**About this exercise**
Down to the last line, restate the material below exactly.

**Information provided**
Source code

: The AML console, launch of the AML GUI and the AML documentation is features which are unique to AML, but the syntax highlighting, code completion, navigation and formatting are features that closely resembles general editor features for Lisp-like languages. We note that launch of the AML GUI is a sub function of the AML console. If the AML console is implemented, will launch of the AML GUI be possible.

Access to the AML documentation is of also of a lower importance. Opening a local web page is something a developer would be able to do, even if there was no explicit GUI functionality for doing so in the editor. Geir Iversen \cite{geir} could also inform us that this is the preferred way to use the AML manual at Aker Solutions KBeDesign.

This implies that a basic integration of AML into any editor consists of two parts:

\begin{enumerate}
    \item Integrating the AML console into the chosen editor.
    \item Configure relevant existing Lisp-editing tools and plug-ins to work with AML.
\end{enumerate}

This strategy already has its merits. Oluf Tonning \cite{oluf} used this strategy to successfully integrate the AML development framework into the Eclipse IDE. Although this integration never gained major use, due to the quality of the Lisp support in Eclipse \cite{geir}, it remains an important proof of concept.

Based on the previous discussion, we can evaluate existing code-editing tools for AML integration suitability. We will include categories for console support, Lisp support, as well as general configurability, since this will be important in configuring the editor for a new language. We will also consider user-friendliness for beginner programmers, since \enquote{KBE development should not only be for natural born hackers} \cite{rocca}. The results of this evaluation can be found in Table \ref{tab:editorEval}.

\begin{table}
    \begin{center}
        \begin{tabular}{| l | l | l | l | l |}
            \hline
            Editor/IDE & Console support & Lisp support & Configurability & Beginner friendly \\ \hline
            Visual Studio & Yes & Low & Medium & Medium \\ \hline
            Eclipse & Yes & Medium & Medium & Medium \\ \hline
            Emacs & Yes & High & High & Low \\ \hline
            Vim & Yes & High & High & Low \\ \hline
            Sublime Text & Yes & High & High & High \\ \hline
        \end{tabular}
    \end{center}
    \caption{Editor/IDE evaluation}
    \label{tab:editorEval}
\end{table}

**Output of the exercise**
Source code

: The AML console, launch of the AML GUI and the AML documentation is features which are unique to AML, but the syntax highlighting, code completion, navigation and formatting are features that closely resembles general editor features for Lisp-like languages. We note that launch of the AML GUI is a sub function of the AML console. If the AML console is implemented, will launch of the AML GUI be possible.

Access to the AML documentation is of also of a lower importance. Opening a local web page is something a developer would be able to do, even if there was no explicit GUI functionality for doing so in the editor. Geir Iversen \cite{geir} could also inform us that this is the preferred way to use the AML manual at Aker Solutions KBeDesign.

This implies that a basic integration of AML into any editor consists of two parts:

\begin{enumerate}
    \item Integrating the AML console into the chosen editor.
    \item Configure relevant existing Lisp-editing tools and plug-ins to work with AML.
\end{enumerate}

This strategy already has its merits. Oluf Tonning \cite{oluf} used this strategy to successfully integrate the AML development framework into the Eclipse IDE. Although this integration never gained major use, due to the quality of the Lisp support in Eclipse \cite{geir}, it remains an important proof of concept.

Based on the previous discussion, we can evaluate existing code-editing tools for AML integration suitability. We will include categories for console support, Lisp support, as well as general configurability, since this will be important in configuring the editor for a new language. We will also consider user-friendliness for beginner programmers, since \enquote{KBE development should not only be for natural born hackers} \cite{rocca}. The results of this evaluation can be found in Table \ref{tab:editorEval}.

\begin{table}
    \begin{center}
        \begin{tabular}{| l | l | l | l | l |}
            \hline
            Editor/IDE & Console support & Lisp support & Configurability & Beginner friendly \\ \hline
            Visual Studio & Yes & Low & Medium & Medium \\ \hline
            Eclipse & Yes & Medium & Medium & Medium \\ \hline
            Emacs & Yes & High & High & Low \\ \hline
            Vim & Yes & High & High & Low \\ \hline
            Sublime Text & Yes & High & High & High \\ \hline
        \end{tabular}
    \end{center}
    \caption{Editor/IDE evaluation}
    \label{tab:editorEval}
\end{table}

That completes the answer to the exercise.